**Problem description**
Using the lines below, work out the count of those that hold "Position". Give the number only.

─── Data extracts ───

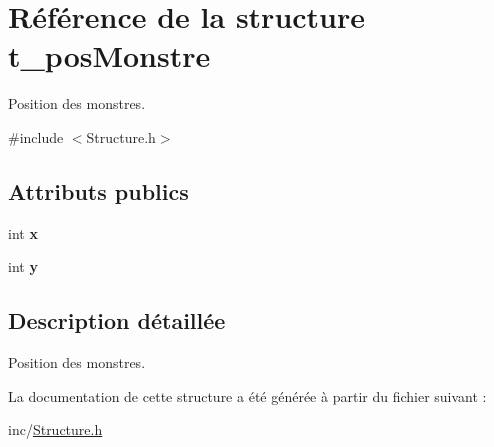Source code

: \hypertarget{structt__posMonstre}{}\section{Référence de la structure t\+\_\+pos\+Monstre}
\label{structt__posMonstre}


Position des monstres.  




{\ttfamily \#include $<$Structure.\+h$>$}

\subsection*{Attributs publics}
\begin{DoxyCompactItemize}
\item 
\hypertarget{structt__posMonstre_a260e31fd52054fc4d9c480a8bdaa5a84}{}int {\bfseries x}\label{structt__posMonstre_a260e31fd52054fc4d9c480a8bdaa5a84}

\item 
\hypertarget{structt__posMonstre_a176ba315a26d69f8308497d968c71a00}{}int {\bfseries y}\label{structt__posMonstre_a176ba315a26d69f8308497d968c71a00}

\end{DoxyCompactItemize}


\subsection{Description détaillée}
Position des monstres. 

La documentation de cette structure a été générée à partir du fichier suivant \+:\begin{DoxyCompactItemize}
\item 
inc/\hyperlink{Structure_8h}{Structure.\+h}\end{DoxyCompactItemize}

───

**Written response**
2